**INSTRUCTIONS FOR THE TASK:**
The expected answer is the data below, printed verbatim without its pictures.

[RECORDS FOR THIS EXERCISE — start]

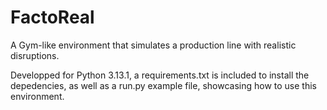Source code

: # FactoReal
A Gym-like environment that simulates a production line with realistic disruptions.

Developped for Python 3.13.1, a requirements.txt is included to install the depedencies, as well as a run.py example file, showcasing how to use this environment.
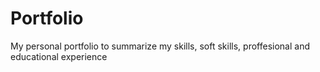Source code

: # Portfolio
My personal portfolio to summarize my skills, soft skills, proffesional and educational experience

[RECORDS FOR THIS EXERCISE — finish]

**FINISHED EXERCISE:**
Source code

: # FactoReal
A Gym-like environment that simulates a production line with realistic disruptions.

Developped for Python 3.13.1, a requirements.txt is included to install the depedencies, as well as a run.py example file, showcasing how to use this environment.
Source code

: # Portfolio
My personal portfolio to summarize my skills, soft skills, proffesional and educational experience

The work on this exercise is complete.